__Problem to solve__. Although the records contain pictures, the copy should leave them out and match everything else exactly.
··········
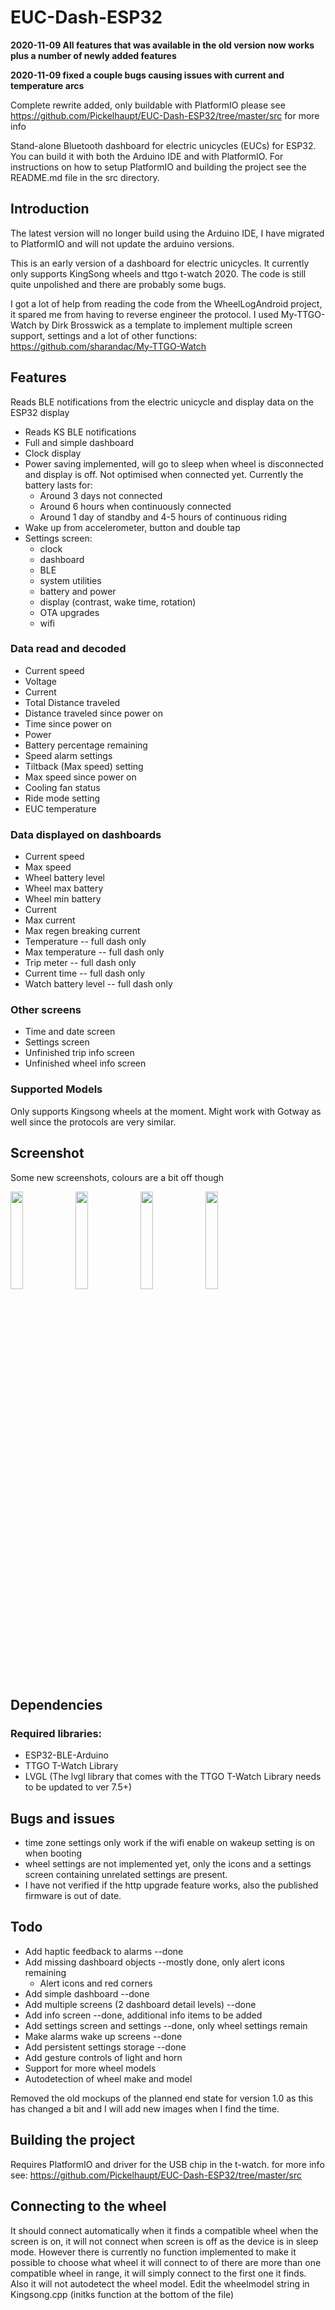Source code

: # EUC-Dash-ESP32


**2020-11-09 All features that was available in the old version now works plus a number of newly added features**


**2020-11-09 fixed a couple bugs causing issues with current and temperature arcs**


Complete rewrite added, only buildable with PlatformIO please see https://github.com/Pickelhaupt/EUC-Dash-ESP32/tree/master/src for more info

Stand-alone Bluetooth dashboard for electric unicycles (EUCs) for ESP32.
You can build it with both the Arduino IDE and with PlatformIO.
For instructions on how to setup PlatformIO and building the project see the README.md file in the src directory.

## Introduction
The latest version will no longer build using the Arduino IDE, I have migrated to PlatformIO and will not update the arduino versions.


This is an early version of a dashboard for electric unicycles. It currently only supports KingSong wheels and ttgo t-watch 2020. The code is still quite unpolished and there are probably some bugs. 

I got a lot of help from reading the code from the WheelLogAndroid project, it spared me from having to reverse engineer the protocol.
I used My-TTGO-Watch by Dirk Brosswick as a template to implement multiple screen support, settings and a lot of other functions:
https://github.com/sharandac/My-TTGO-Watch


## Features
Reads BLE notifications from the electric unicycle and display data on the ESP32 display
- Reads KS BLE notifications
- Full and simple dashboard
- Clock display
- Power saving implemented, will go to sleep when wheel is disconnected and display is off. Not optimised when connected yet. Currently the battery lasts for:
  - Around 3 days not connected
  - Around 6 hours when continuously connected
  - Around 1 day of standby and 4-5 hours of continuous riding
- Wake up from accelerometer, button and double tap
- Settings screen:
  - clock
  - dashboard
  - BLE
  - system utilities
  - battery and power
  - display (contrast, wake time, rotation)
  - OTA upgrades
  - wifi

### Data read and decoded
- Current speed
- Voltage
- Current
- Total Distance traveled
- Distance traveled since power on
- Time since power on
- Power
- Battery percentage remaining
- Speed alarm settings
- Tiltback (Max speed) setting
- Max speed since power on
- Cooling fan status
- Ride mode setting
- EUC temperature
### Data displayed on dashboards
- Current speed 
- Max speed
- Wheel battery level
- Wheel max battery
- Wheel min battery
- Current
- Max current
- Max regen breaking current
- Temperature -- full dash only
- Max temperature -- full dash only
- Trip meter -- full dash only
- Current time -- full dash only
- Watch battery level -- full dash only
### Other screens
- Time and date screen
- Settings screen
- Unfinished trip info screen
- Unfinished wheel info screen
### Supported Models
Only supports Kingsong wheels at the moment. Might work with Gotway as well since the protocols are very similar.
## Screenshot
Some new screenshots, colours are a bit off though
<div> 
  <img src="https://github.com/Pickelhaupt/EUC-Dash-ESP32/raw/master/Images/20201114_005122-fix_proc.jpg" width="20%" align="left"/>
  <img src="https://github.com/Pickelhaupt/EUC-Dash-ESP32/raw/master/Images/20201114_005212-fix_proc.jpg" width="20%" align="center"/>
  <img src="https://github.com/Pickelhaupt/EUC-Dash-ESP32/raw/master/Images/20201114_005143-fix_proc.jpg" width="20%" align="left"/>
  <img src="https://github.com/Pickelhaupt/EUC-Dash-ESP32/raw/master/Images/20201114_005231-fix_proc.jpg" width="20%" align="center"/>
</div>

## Dependencies
### Required libraries:
- ESP32-BLE-Arduino
- TTGO T-Watch Library
- LVGL (The lvgl library that comes with the TTGO T-Watch Library needs to be updated to ver 7.5+)
## Bugs and issues
- time zone settings only work if the wifi enable on wakeup setting is on when booting
- wheel settings are not implemented yet, only the icons and a settings screen containing unrelated settings are present.
- I have not verified if the http upgrade feature works, also the published firmware is out of date.

## Todo
- Add haptic feedback to alarms  --done
- Add missing dashboard objects  --mostly done, only alert icons remaining
  - Alert icons and red corners
- Add simple dashboard --done
- Add multiple screens (2 dashboard detail levels) --done
- Add info screen --done, additional info items to be added
- Add settings screen and settings --done, only wheel settings remain
- Make alarms wake up screens --done
- Add persistent settings storage --done
- Add gesture controls of light and horn
- Support for more wheel models
- Autodetection of wheel make and model

Removed the old mockups of the planned end state for version 1.0 as this has changed a bit and I will add new images when I find the time.

## Building the project
Requires PlatformIO and driver for the USB chip in the t-watch. for more info see: 
https://github.com/Pickelhaupt/EUC-Dash-ESP32/tree/master/src
## Connecting to the wheel
It should connect automatically when it finds a compatible wheel when the screen is on, it will not connect when screen is off as the device is in sleep mode. However there is currently no function implemented to make it possible to choose what wheel it will connect to of there are more than one compatible wheel in range, it will simply connect to the first one it finds. Also it will not autodetect the wheel model. Edit the wheelmodel string in Kingsong.cpp (initks function at the bottom of the file)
··········
__Written solution__.
Source code

: # EUC-Dash-ESP32


**2020-11-09 All features that was available in the old version now works plus a number of newly added features**


**2020-11-09 fixed a couple bugs causing issues with current and temperature arcs**


Complete rewrite added, only buildable with PlatformIO please see https://github.com/Pickelhaupt/EUC-Dash-ESP32/tree/master/src for more info

Stand-alone Bluetooth dashboard for electric unicycles (EUCs) for ESP32.
You can build it with both the Arduino IDE and with PlatformIO.
For instructions on how to setup PlatformIO and building the project see the README.md file in the src directory.

## Introduction
The latest version will no longer build using the Arduino IDE, I have migrated to PlatformIO and will not update the arduino versions.


This is an early version of a dashboard for electric unicycles. It currently only supports KingSong wheels and ttgo t-watch 2020. The code is still quite unpolished and there are probably some bugs. 

I got a lot of help from reading the code from the WheelLogAndroid project, it spared me from having to reverse engineer the protocol.
I used My-TTGO-Watch by Dirk Brosswick as a template to implement multiple screen support, settings and a lot of other functions:
https://github.com/sharandac/My-TTGO-Watch


## Features
Reads BLE notifications from the electric unicycle and display data on the ESP32 display
- Reads KS BLE notifications
- Full and simple dashboard
- Clock display
- Power saving implemented, will go to sleep when wheel is disconnected and display is off. Not optimised when connected yet. Currently the battery lasts for:
  - Around 3 days not connected
  - Around 6 hours when continuously connected
  - Around 1 day of standby and 4-5 hours of continuous riding
- Wake up from accelerometer, button and double tap
- Settings screen:
  - clock
  - dashboard
  - BLE
  - system utilities
  - battery and power
  - display (contrast, wake time, rotation)
  - OTA upgrades
  - wifi

### Data read and decoded
- Current speed
- Voltage
- Current
- Total Distance traveled
- Distance traveled since power on
- Time since power on
- Power
- Battery percentage remaining
- Speed alarm settings
- Tiltback (Max speed) setting
- Max speed since power on
- Cooling fan status
- Ride mode setting
- EUC temperature
### Data displayed on dashboards
- Current speed 
- Max speed
- Wheel battery level
- Wheel max battery
- Wheel min battery
- Current
- Max current
- Max regen breaking current
- Temperature -- full dash only
- Max temperature -- full dash only
- Trip meter -- full dash only
- Current time -- full dash only
- Watch battery level -- full dash only
### Other screens
- Time and date screen
- Settings screen
- Unfinished trip info screen
- Unfinished wheel info screen
### Supported Models
Only supports Kingsong wheels at the moment. Might work with Gotway as well since the protocols are very similar.
## Screenshot
Some new screenshots, colours are a bit off though
<div> 
  <img src="https://github.com/Pickelhaupt/EUC-Dash-ESP32/raw/master/Images/20201114_005122-fix_proc.jpg" width="20%" align="left"/>
  <img src="https://github.com/Pickelhaupt/EUC-Dash-ESP32/raw/master/Images/20201114_005212-fix_proc.jpg" width="20%" align="center"/>
  <img src="https://github.com/Pickelhaupt/EUC-Dash-ESP32/raw/master/Images/20201114_005143-fix_proc.jpg" width="20%" align="left"/>
  <img src="https://github.com/Pickelhaupt/EUC-Dash-ESP32/raw/master/Images/20201114_005231-fix_proc.jpg" width="20%" align="center"/>
</div>

## Dependencies
### Required libraries:
- ESP32-BLE-Arduino
- TTGO T-Watch Library
- LVGL (The lvgl library that comes with the TTGO T-Watch Library needs to be updated to ver 7.5+)
## Bugs and issues
- time zone settings only work if the wifi enable on wakeup setting is on when booting
- wheel settings are not implemented yet, only the icons and a settings screen containing unrelated settings are present.
- I have not verified if the http upgrade feature works, also the published firmware is out of date.

## Todo
- Add haptic feedback to alarms  --done
- Add missing dashboard objects  --mostly done, only alert icons remaining
  - Alert icons and red corners
- Add simple dashboard --done
- Add multiple screens (2 dashboard detail levels) --done
- Add info screen --done, additional info items to be added
- Add settings screen and settings --done, only wheel settings remain
- Make alarms wake up screens --done
- Add persistent settings storage --done
- Add gesture controls of light and horn
- Support for more wheel models
- Autodetection of wheel make and model

Removed the old mockups of the planned end state for version 1.0 as this has changed a bit and I will add new images when I find the time.

## Building the project
Requires PlatformIO and driver for the USB chip in the t-watch. for more info see: 
https://github.com/Pickelhaupt/EUC-Dash-ESP32/tree/master/src
## Connecting to the wheel
It should connect automatically when it finds a compatible wheel when the screen is on, it will not connect when screen is off as the device is in sleep mode. However there is currently no function implemented to make it possible to choose what wheel it will connect to of there are more than one compatible wheel in range, it will simply connect to the first one it finds. Also it will not autodetect the wheel model. Edit the wheelmodel string in Kingsong.cpp (initks function at the bottom of the file)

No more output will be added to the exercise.